VIRGINIA CITY - The boardwalks of C Street were alive with flag-waving revelers Thursday, cheering those past and present Americans who've served their country.
Some 48 Veterans Day parade entries sauntered down C Street, portions of which still held the light snow that fell earlier in the week.
Steve Ritter of Washoe Valley said he'll attend no other Veterans Day Parade.
"There's no politics here," said Ritter. "This parade means what it's supposed to mean."
Vietnam veteran Chuck Fulcher of Carson City said he is also loyal to Virginia City's parade.
When Fulcher returned from Vietnam in 1969, the reception for service members was ugly, he said.
"It's different now because the Vietnam vet wouldn't let it happen again," said Fulcher, as buddy Ritter pounded Fulcher's back and proclaimed what a good guy he is. "We're bringing these guys home better than we were brought. By us honoring those coming home it's allowed us to be honored, too."
The parade's grand marshal, 91-year-old John Koch, was stationed in the Aleutian Islands during World War II for 28 months of his "4-year-1-month-and-18-day" enlistment in "Uncle Sam's Army."
Koch said he was glad to be part of the parade, especially since the only requirement was that he be able to wave.
"And I can wave," he said with a wink.
This was the 17th year that the Incline High School ROTC participated, said instructor Charles Porter, a retired Army first sergeant.

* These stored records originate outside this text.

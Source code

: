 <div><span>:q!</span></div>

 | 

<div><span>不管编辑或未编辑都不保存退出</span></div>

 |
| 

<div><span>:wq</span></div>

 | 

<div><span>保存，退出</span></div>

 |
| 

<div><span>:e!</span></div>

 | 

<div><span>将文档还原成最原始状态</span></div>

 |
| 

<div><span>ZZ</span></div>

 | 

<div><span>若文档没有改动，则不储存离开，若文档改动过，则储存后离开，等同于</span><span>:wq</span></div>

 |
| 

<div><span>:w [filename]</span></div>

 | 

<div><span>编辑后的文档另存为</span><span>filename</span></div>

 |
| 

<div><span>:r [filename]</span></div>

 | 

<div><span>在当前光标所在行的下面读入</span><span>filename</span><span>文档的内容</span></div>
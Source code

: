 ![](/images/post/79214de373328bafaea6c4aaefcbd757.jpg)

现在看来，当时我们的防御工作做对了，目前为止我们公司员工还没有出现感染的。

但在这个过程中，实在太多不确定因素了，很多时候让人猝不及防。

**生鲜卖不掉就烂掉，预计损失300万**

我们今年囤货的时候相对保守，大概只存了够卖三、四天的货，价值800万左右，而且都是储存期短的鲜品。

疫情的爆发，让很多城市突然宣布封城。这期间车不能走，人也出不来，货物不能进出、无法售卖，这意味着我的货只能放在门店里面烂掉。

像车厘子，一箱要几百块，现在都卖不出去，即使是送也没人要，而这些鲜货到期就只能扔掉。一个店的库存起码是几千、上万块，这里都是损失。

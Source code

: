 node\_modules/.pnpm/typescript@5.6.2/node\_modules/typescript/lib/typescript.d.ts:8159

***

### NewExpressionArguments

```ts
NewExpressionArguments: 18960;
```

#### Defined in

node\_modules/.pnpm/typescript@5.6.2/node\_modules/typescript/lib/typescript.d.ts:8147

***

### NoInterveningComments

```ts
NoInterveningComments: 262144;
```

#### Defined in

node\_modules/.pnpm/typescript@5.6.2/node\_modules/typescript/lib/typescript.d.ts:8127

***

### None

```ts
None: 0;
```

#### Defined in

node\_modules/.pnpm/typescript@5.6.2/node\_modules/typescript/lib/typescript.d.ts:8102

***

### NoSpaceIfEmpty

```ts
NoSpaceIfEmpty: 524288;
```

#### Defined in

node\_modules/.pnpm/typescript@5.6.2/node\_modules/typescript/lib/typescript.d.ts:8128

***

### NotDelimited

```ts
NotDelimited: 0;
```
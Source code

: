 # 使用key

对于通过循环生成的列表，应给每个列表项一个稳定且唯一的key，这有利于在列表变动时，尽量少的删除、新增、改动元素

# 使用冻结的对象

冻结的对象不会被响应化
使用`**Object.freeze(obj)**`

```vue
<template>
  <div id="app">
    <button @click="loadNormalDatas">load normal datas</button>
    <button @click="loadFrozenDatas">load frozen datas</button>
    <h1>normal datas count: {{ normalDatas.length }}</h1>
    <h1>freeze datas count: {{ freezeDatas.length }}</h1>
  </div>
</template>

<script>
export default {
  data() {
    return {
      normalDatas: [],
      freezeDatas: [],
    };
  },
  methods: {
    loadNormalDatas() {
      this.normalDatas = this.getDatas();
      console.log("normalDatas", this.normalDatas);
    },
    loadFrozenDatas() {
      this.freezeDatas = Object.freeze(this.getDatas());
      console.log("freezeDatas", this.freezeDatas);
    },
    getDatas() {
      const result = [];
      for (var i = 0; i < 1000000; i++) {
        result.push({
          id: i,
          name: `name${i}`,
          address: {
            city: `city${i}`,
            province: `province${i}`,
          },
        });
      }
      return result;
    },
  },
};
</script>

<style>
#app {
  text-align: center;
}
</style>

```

"We come here because this one has been the longest running parade and the crowd just loves the kids," he said. "And the kids like it here. Reno just doesn't have the ambiance they have here."
The origin of the Virginia City parade is a bit foggy. Veterans of Foreign War National Aide-de-Camp David L. Armstrong thinks it was in the early 1980s when he sidled up to the rail at the Crystal Bar and asked then-Sheriff Bob Del Carlo and bar owner Bill Marks if they thought Virginia City would host a parade.
Del Carlo and Marks, emcees of the parade, said they remember that conversation as happening in the '70s.
Armstrong said that at the time there was talk of Reno charging Veterans Day Parade entrants for the cost of extra police to work the event. That chapped Armstong's hide, and Del Carlo and Mark were quickly on board.
A few phone calls and days later, the annual Virginia City Veterans Day Parade began.
Armstrong said that, all these years later, the parade still does what Veterans Day was intended to do - it recognizes all who've served in the United States military.
"Everybody should be proud of their service, whether they were a dishwasher of carried a rifle," said Armstrong. "This city wouldn't be here if it wasn't for veterans."